§ **Your objective**
Determine the number of lines in the data below that contain the string "storeId", and respond with that number alone.

Source texts of formatted documents:
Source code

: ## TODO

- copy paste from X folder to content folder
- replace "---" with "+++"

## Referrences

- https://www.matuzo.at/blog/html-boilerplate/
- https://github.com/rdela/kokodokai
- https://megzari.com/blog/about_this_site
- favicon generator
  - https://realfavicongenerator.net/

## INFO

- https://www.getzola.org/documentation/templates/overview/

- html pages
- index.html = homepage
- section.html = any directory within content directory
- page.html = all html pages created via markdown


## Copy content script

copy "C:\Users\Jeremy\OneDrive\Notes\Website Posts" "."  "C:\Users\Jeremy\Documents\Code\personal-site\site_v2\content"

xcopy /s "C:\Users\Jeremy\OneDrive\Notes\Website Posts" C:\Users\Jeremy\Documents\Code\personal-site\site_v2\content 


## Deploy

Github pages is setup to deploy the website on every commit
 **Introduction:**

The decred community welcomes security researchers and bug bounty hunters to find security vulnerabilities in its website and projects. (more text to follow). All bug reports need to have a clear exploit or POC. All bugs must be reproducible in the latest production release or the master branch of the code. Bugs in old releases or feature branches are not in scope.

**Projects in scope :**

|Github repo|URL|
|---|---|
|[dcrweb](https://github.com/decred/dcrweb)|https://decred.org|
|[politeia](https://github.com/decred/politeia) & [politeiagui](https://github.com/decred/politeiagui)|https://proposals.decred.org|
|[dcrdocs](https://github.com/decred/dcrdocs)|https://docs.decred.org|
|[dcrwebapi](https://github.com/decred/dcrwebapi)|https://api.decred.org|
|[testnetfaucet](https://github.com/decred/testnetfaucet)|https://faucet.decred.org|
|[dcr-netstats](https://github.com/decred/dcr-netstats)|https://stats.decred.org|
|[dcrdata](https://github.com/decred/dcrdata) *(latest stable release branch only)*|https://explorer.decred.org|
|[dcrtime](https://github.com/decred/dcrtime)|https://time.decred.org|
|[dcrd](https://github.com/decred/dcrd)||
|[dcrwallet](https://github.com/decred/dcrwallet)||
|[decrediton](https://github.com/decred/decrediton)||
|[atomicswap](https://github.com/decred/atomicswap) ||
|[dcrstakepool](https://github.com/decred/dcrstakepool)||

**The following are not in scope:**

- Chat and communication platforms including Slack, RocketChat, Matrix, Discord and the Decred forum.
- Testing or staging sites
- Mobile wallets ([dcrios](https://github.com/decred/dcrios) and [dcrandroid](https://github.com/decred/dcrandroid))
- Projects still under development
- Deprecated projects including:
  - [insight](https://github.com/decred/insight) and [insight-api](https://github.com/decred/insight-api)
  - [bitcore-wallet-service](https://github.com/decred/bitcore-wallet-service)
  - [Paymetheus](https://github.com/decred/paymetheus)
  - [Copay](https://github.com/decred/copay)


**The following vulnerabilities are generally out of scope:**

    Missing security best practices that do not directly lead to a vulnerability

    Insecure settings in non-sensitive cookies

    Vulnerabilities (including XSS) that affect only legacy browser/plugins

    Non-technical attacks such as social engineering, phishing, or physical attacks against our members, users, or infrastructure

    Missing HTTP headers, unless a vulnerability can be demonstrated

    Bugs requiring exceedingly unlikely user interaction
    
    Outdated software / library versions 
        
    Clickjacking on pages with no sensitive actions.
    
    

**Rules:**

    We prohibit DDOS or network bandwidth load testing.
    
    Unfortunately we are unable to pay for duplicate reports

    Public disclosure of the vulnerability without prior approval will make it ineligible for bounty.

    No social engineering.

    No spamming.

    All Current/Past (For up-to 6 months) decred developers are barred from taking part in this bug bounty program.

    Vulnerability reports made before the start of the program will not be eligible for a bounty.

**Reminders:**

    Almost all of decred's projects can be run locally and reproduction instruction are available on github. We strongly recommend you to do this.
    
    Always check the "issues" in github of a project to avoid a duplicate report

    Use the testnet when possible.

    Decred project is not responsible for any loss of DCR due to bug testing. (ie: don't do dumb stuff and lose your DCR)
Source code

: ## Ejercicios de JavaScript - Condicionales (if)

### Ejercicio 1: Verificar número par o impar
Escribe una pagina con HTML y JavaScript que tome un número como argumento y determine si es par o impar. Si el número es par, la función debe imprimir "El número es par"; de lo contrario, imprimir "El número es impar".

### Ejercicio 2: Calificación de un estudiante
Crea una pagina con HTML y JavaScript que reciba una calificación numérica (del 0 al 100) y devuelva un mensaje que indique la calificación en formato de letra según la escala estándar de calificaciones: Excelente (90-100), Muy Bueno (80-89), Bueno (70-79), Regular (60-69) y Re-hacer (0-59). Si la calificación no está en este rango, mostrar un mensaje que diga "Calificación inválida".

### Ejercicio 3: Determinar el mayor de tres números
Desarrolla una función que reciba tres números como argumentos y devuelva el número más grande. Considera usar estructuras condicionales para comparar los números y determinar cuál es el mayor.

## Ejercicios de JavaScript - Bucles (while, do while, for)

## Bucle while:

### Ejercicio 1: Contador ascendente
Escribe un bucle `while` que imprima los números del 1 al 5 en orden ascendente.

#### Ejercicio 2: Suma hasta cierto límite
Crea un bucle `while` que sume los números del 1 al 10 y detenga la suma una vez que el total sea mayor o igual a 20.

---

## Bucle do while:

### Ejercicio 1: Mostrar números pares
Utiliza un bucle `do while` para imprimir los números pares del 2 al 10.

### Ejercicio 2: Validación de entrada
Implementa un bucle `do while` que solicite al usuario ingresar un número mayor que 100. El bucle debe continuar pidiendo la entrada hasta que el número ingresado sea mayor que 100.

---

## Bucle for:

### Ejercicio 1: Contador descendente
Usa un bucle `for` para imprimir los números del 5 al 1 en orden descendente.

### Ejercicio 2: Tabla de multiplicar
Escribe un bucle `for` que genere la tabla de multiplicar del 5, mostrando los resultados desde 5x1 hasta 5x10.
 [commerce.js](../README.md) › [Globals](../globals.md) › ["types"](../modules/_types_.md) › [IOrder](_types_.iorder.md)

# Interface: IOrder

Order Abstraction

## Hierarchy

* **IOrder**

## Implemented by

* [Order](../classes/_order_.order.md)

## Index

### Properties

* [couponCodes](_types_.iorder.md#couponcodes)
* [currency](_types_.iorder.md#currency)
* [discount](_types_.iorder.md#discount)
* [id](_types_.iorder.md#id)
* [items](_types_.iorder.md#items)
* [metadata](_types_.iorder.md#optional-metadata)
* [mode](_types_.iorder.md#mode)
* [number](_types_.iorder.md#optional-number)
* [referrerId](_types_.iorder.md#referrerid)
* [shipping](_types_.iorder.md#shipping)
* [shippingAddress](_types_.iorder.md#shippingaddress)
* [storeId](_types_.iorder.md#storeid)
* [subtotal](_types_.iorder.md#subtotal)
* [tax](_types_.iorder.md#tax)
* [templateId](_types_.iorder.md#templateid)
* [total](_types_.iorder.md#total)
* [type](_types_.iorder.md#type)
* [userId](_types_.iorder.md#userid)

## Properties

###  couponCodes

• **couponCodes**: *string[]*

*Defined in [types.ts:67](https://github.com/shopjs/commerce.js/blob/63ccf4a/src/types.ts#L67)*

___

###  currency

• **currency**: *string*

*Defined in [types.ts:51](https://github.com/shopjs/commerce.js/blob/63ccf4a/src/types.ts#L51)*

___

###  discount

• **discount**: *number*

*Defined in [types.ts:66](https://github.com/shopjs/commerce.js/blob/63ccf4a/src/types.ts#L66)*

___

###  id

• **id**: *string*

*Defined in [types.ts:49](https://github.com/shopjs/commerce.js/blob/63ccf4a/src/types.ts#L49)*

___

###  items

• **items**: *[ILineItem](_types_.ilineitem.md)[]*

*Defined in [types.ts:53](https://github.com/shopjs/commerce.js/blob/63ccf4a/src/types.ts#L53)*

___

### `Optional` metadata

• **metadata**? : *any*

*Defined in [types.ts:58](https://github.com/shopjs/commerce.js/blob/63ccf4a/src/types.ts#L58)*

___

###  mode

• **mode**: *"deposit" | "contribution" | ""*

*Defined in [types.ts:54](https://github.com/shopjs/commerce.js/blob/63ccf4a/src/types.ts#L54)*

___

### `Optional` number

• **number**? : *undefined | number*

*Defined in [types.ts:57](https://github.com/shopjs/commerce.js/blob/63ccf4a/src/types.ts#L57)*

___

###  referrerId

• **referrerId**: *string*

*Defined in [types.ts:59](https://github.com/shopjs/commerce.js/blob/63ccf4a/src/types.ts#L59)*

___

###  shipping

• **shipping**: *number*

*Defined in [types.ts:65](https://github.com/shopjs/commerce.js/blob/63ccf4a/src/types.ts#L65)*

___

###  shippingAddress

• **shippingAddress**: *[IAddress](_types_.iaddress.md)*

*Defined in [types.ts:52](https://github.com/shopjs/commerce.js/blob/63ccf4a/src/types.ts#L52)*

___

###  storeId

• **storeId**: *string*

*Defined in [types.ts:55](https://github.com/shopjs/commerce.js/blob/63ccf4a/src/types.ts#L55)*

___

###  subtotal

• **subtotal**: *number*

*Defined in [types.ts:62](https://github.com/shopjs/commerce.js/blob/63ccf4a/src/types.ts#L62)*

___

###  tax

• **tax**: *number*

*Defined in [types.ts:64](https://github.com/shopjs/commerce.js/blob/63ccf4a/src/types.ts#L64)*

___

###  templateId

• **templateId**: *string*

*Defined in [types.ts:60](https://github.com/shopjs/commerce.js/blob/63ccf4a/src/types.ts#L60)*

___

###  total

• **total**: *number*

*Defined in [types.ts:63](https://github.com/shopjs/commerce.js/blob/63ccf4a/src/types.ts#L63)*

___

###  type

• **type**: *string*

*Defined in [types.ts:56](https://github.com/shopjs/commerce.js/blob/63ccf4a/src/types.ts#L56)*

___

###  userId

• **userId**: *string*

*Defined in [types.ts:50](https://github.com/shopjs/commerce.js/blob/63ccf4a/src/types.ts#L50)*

§ **Result of this task**
3